RAW DATA:
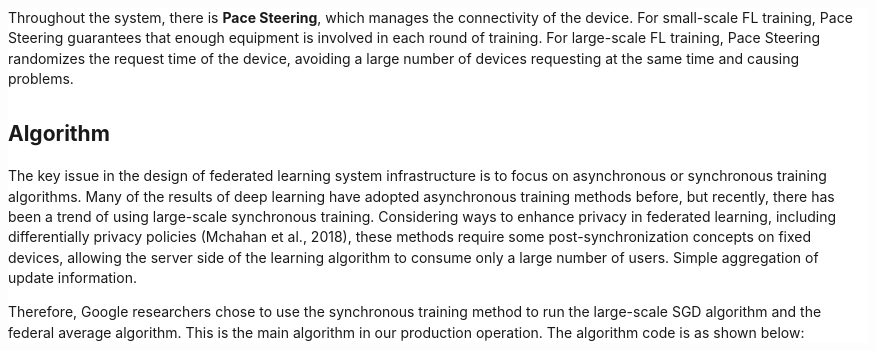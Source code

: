 Throughout the system, there is **Pace Steering**, which manages the connectivity of the device. For small-scale FL training, Pace Steering guarantees that enough equipment is involved in each round of training. For large-scale FL training, Pace Steering randomizes the request time of the device, avoiding a large number of devices requesting at the same time and causing problems.

## Algorithm
The key issue in the design of federated learning system infrastructure is to focus on asynchronous or synchronous training algorithms. Many of the results of deep learning have adopted asynchronous training methods before, but recently, there has been a trend of using large-scale synchronous training. Considering ways to enhance privacy in federated learning, including differentially privacy policies (Mchahan et al., 2018), these methods require some post-synchronization concepts on fixed devices, allowing the server side of the learning algorithm to consume only a large number of users. Simple aggregation of update information.

Therefore, Google researchers chose to use the synchronous training method to run the large-scale SGD algorithm and the federal average algorithm. This is the main algorithm in our production operation. The algorithm code is as shown below:
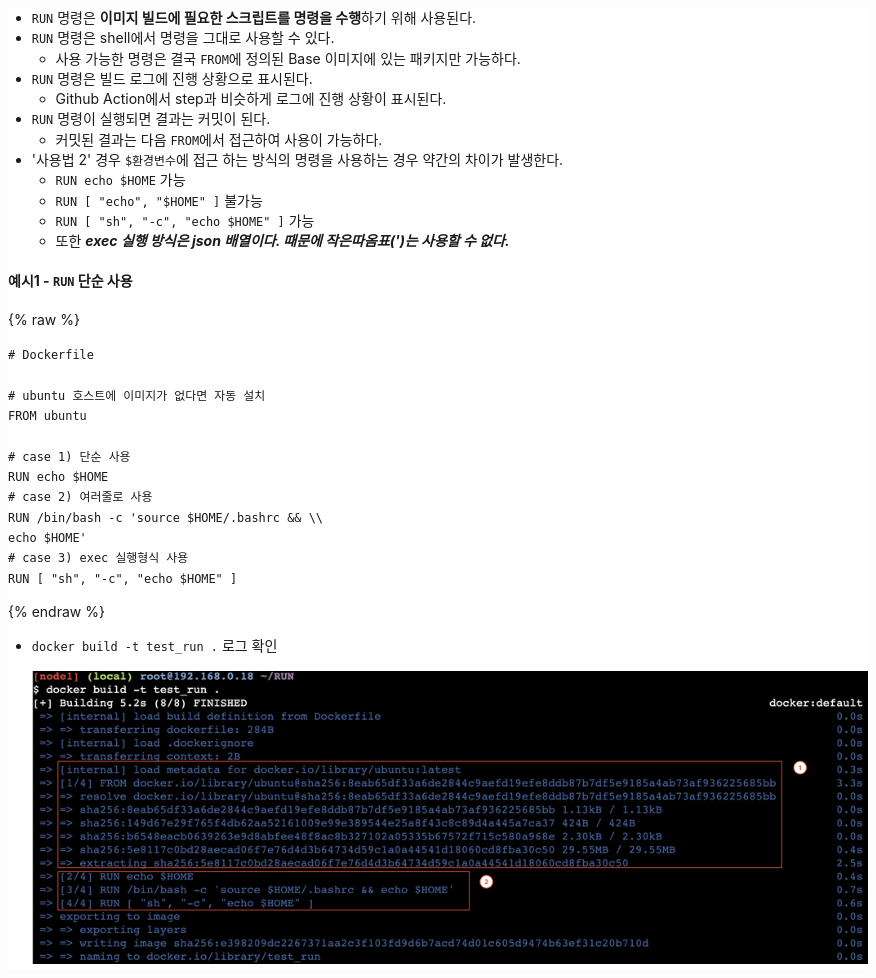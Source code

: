 
- `RUN` 명령은 **이미지 빌드에 필요한 스크립트를 명령을 수행**하기 위해 사용된다.
- `RUN` 명령은 shell에서 명령을 그대로 사용할 수 있다.
	- 사용 가능한 명령은 결국 `FROM`에 정의된 Base 이미지에 있는 패키지만 가능하다.
- `RUN` 명령은 빌드 로그에 진행 상황으로 표시된다.
	- Github Action에서 step과 비슷하게 로그에 진행 상황이 표시된다.
- `RUN` 명령이 실행되면 결과는 커밋이 된다.
	- 커밋된 결과는 다음 `FROM`에서 접근하여 사용이 가능하다.
- '사용법 2' 경우 `$환경변수`에 접근 하는 방식의 명령을 사용하는 경우 약간의 차이가 발생한다.
	- `RUN echo $HOME` 가능
	- `RUN [ "echo", "$HOME" ]` 불가능
	- `RUN [ "sh", "-c", "echo $HOME" ]` 가능
	- 또한 _**exec 실행 방식은 json 배열이다. 때문에 작은따옴표(')는 사용할 수 없다.**_


#### 예시1 - `RUN` 단순 사용



{% raw %}
```docker
# Dockerfile

# ubuntu 호스트에 이미지가 없다면 자동 설치
FROM ubuntu

# case 1) 단순 사용
RUN echo $HOME
# case 2) 여러줄로 사용
RUN /bin/bash -c 'source $HOME/.bashrc && \\
echo $HOME'
# case 3) exec 실행형식 사용
RUN [ "sh", "-c", "echo $HOME" ]
```
{% endraw %}


- `docker build -t test_run .` 로그 확인

	![0](/assets/img/2023-09-30-시리즈--Docker-6.-Dockerfile를-사용해-이미지-생성.md/0.png)

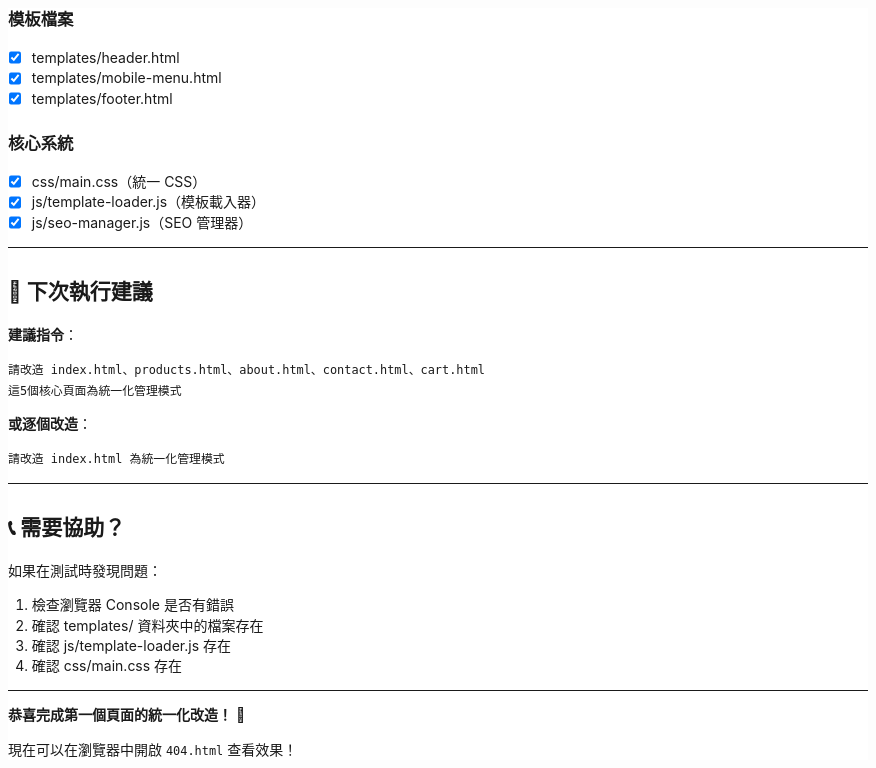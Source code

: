 ### 模板檔案
- [x] templates/header.html
- [x] templates/mobile-menu.html
- [x] templates/footer.html

### 核心系統
- [x] css/main.css（統一 CSS）
- [x] js/template-loader.js（模板載入器）
- [x] js/seo-manager.js（SEO 管理器）

---

## 🎯 下次執行建議

**建議指令**：
```
請改造 index.html、products.html、about.html、contact.html、cart.html 
這5個核心頁面為統一化管理模式
```

**或逐個改造**：
```
請改造 index.html 為統一化管理模式
```

---

## 📞 需要協助？

如果在測試時發現問題：
1. 檢查瀏覽器 Console 是否有錯誤
2. 確認 templates/ 資料夾中的檔案存在
3. 確認 js/template-loader.js 存在
4. 確認 css/main.css 存在

---

**恭喜完成第一個頁面的統一化改造！** 🎉

現在可以在瀏覽器中開啟 `404.html` 查看效果！
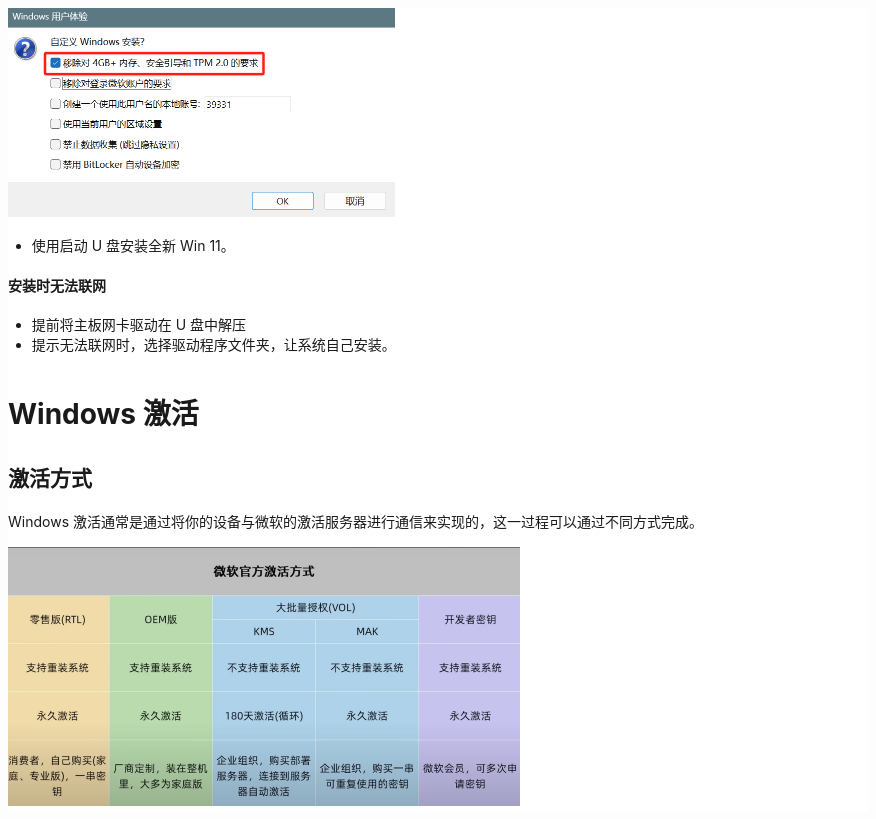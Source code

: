   <img src="assets/image-20250213133918190.png" alt="image-20250213133918190" style="zoom:50%;" />

- 使用启动 U 盘安装全新 Win 11。

#### 安装时无法联网

- 提前将主板网卡驱动在 U 盘中解压
- 提示无法联网时，选择驱动程序文件夹，让系统自己安装。

# Windows 激活

## 激活方式

Windows 激活通常是通过将你的设备与微软的激活服务器进行通信来实现的，这一过程可以通过不同方式完成。

<img src="assets/image-20250108192657094.png" alt="image-20250108192657094" style="zoom:50%;" />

ACTIVITY:
Please count how many lines in the preceding records hold the word "zoom", then give only that number.

TASK RESULT:
2